In Colorado, the standard is an error rate of 2 percent or lower, and it’s enforced by the state’s Department of Agriculture. Last year, its inspectors found overcharge errors in 2.4 percent of the items it tested. This resulted in 199 civil penalties.
“Promising one price and charging a higher price is against the law,” said Kristin Macey, chief of the Ag Department’s Measurement Standards Section.
Most retailers know the importance of satisfied customers and scanner accuracy, but inexperienced clerks in labyrinthine stores will lead to errors.
“There are literally thousands of items in that store, coming in every single day,” Whalen said of Home Depot. “It’s virtually impossible to keep up with them all of the time.”
At some stores, including grocers King Soopers and Safeway, there are consequences if a customer spots an error.
“If it scans incorrectly, we will give it to you free,” said King Soopers vice president Dave Savage. “That’s our policy.”
Home Depot does not have such a policy, said spokewoman Kathryn Gallagher.
“We work diligently to make sure our prices are correct,” she said. “If there is a discrepancy, we’ll do what it takes to make it right.”
Zaitz, 57, who lives in Arapahoe County and shops Home Depot near Arapahoe Road and I-25, said he was surprised by how long it took to fix the problem.
He had to find a store manager, tell his story again, show the store manager the sign above the dirt, walk back to the front of the store, get a refund for the bags he bought at $1.98, and repurchase them at $1.48. This was time he meant to spend gardening.
Zaitz, who managed grocery stores in his younger days, said he was surprised he wasn’t offered something for his troubles. It was a $5 error, but he’s been stewing about it for days.
“If a company wanted to hold itself accountable to its own human errors, they would have a sign that says, ‘It’s free if we overcharge you,”‘ Zaitz said. “That would be integrity.”
Home Depot probably made an honest mistake, I said. Zaitz wasn’t so sure.
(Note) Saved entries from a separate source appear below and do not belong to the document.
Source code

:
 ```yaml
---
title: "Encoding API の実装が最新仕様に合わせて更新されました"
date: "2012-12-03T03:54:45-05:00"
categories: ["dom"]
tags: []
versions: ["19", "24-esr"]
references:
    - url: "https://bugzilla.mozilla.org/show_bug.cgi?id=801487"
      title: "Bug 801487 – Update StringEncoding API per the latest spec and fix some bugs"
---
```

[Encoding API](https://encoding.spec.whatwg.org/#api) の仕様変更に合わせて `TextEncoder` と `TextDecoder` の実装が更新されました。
He’d read how the company paid its former CEO Bob Nardelli a scandalous $210 million severance package. He’d also read about its profits plunging 29 percent in the first quarter of this year, as well as expectations for flattening sales ahead.
“They’re so needy that they are putting pressure on their store management,” he said. “Every bag of soil times 50 cents starts to add up.”
I don’t think this would be a viable plan, since it might take enough dirt to fill the Grand Canyon to pay off Nardelli.
“They’re playing the odds,” Zaitz continued. “‘If you find it, we will correct it.’ But the odds say a large number of people aren’t going to notice.”
Zaitz said he asked for a Home Depot manager to give him a call. “Do you think anybody has called me?”
“I’m sorry to hear about his experience,” Gallagher, the Home Depot spokeswoman, said. “It sounds like he had an unpleasant experience.”